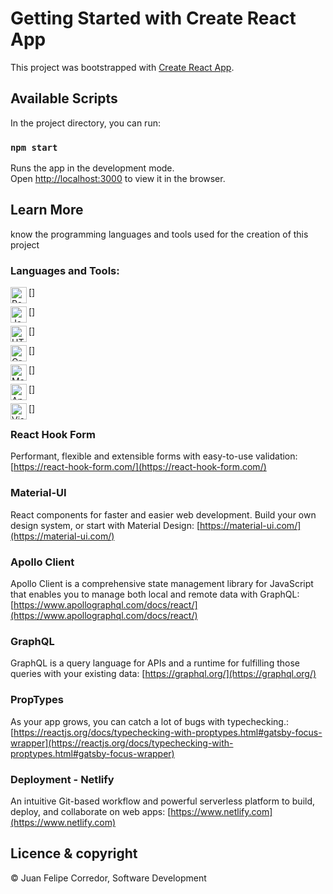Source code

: # Getting Started with Create React App

This project was bootstrapped with [Create React App](https://github.com/facebook/create-react-app).

## Available Scripts

In the project directory, you can run:

### `npm start`

Runs the app in the development mode.\
Open [http://localhost:3000](http://localhost:3000) to view it in the browser.


## Learn More

know the programming languages and tools used for the creation of this project

### Languages and Tools:

[<img align="left" alt="React JS" width="26px" src="https://upload.wikimedia.org/wikipedia/commons/thumb/a/a7/React-icon.svg/1280px-React-icon.svg.png" />]

[<img align="left" alt="Javascript" width="26px" src="https://iconape.com/wp-content/files/vr/353405/svg/javascript-js-seeklogo.com.svg" />]

[<img align="left" alt="HTML5" width="26px" src="https://encrypted-tbn0.gstatic.com/images?q=tbn:ANd9GcQQ_WSdtn3KLnPDYAHhVjp05Jrt_qgsfrLvyjf0ZCsGLCUTQD5It9-pjMbVGwkM9isiZXo&usqp=CAU" />]

[<img align="left" alt="GraphQL" width="26px" src="https://upload.wikimedia.org/wikipedia/commons/thumb/1/17/GraphQL_Logo.svg/225px-GraphQL_Logo.svg.png" />]

[<img align="left" alt="Material-UI" width="26px" src="https://images.opencollective.com/material-ui/381e99c/logo/256.png" />]

[<img align="left" alt="Apollo Client" width="26px" src="https://d2eip9sf3oo6c2.cloudfront.net/tags/images/000/001/216/square_480/apollo-seeklogo.com_%281%29.png" />]

[<img align="left" alt="Visual Studio" width="26px" src="https://miro.medium.com/max/512/1*Nj1UFgSPsXolWicqDC1hwg.png" />]



### React Hook Form

Performant, flexible and extensible forms with easy-to-use validation: [https://react-hook-form.com/](https://react-hook-form.com/)

### Material-UI

React components for faster and easier web development. Build your own design system, or start with Material Design: [https://material-ui.com/](https://material-ui.com/)

### Apollo Client

Apollo Client is a comprehensive state management library for JavaScript that enables you to manage both local and remote data with GraphQL: [https://www.apollographql.com/docs/react/](https://www.apollographql.com/docs/react/)

### GraphQL

GraphQL is a query language for APIs and a runtime for fulfilling those queries with your existing data: [https://graphql.org/](https://graphql.org/)
### PropTypes

As your app grows, you can catch a lot of bugs with typechecking.: [https://reactjs.org/docs/typechecking-with-proptypes.html#gatsby-focus-wrapper](https://reactjs.org/docs/typechecking-with-proptypes.html#gatsby-focus-wrapper)

### Deployment - Netlify

An intuitive Git-based workflow and powerful serverless platform to build, deploy, and collaborate on web apps: [https://www.netlify.com](https://www.netlify.com)
## Licence & copyright

© Juan Felipe Corredor, Software Development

• What you will do
Print every entry above again without changing a word, and omit the pictures.

• Solved problem
Source code

: # Getting Started with Create React App

This project was bootstrapped with [Create React App](https://github.com/facebook/create-react-app).

## Available Scripts

In the project directory, you can run:

### `npm start`

Runs the app in the development mode.\
Open [http://localhost:3000](http://localhost:3000) to view it in the browser.


## Learn More

know the programming languages and tools used for the creation of this project

### Languages and Tools:

[<img align="left" alt="React JS" width="26px" src="https://upload.wikimedia.org/wikipedia/commons/thumb/a/a7/React-icon.svg/1280px-React-icon.svg.png" />]

[<img align="left" alt="Javascript" width="26px" src="https://iconape.com/wp-content/files/vr/353405/svg/javascript-js-seeklogo.com.svg" />]

[<img align="left" alt="HTML5" width="26px" src="https://encrypted-tbn0.gstatic.com/images?q=tbn:ANd9GcQQ_WSdtn3KLnPDYAHhVjp05Jrt_qgsfrLvyjf0ZCsGLCUTQD5It9-pjMbVGwkM9isiZXo&usqp=CAU" />]

[<img align="left" alt="GraphQL" width="26px" src="https://upload.wikimedia.org/wikipedia/commons/thumb/1/17/GraphQL_Logo.svg/225px-GraphQL_Logo.svg.png" />]

[<img align="left" alt="Material-UI" width="26px" src="https://images.opencollective.com/material-ui/381e99c/logo/256.png" />]

[<img align="left" alt="Apollo Client" width="26px" src="https://d2eip9sf3oo6c2.cloudfront.net/tags/images/000/001/216/square_480/apollo-seeklogo.com_%281%29.png" />]

[<img align="left" alt="Visual Studio" width="26px" src="https://miro.medium.com/max/512/1*Nj1UFgSPsXolWicqDC1hwg.png" />]



### React Hook Form

Performant, flexible and extensible forms with easy-to-use validation: [https://react-hook-form.com/](https://react-hook-form.com/)

### Material-UI

React components for faster and easier web development. Build your own design system, or start with Material Design: [https://material-ui.com/](https://material-ui.com/)

### Apollo Client

Apollo Client is a comprehensive state management library for JavaScript that enables you to manage both local and remote data with GraphQL: [https://www.apollographql.com/docs/react/](https://www.apollographql.com/docs/react/)

### GraphQL

GraphQL is a query language for APIs and a runtime for fulfilling those queries with your existing data: [https://graphql.org/](https://graphql.org/)
### PropTypes

As your app grows, you can catch a lot of bugs with typechecking.: [https://reactjs.org/docs/typechecking-with-proptypes.html#gatsby-focus-wrapper](https://reactjs.org/docs/typechecking-with-proptypes.html#gatsby-focus-wrapper)

### Deployment - Netlify

An intuitive Git-based workflow and powerful serverless platform to build, deploy, and collaborate on web apps: [https://www.netlify.com](https://www.netlify.com)
## Licence & copyright

© Juan Felipe Corredor, Software Development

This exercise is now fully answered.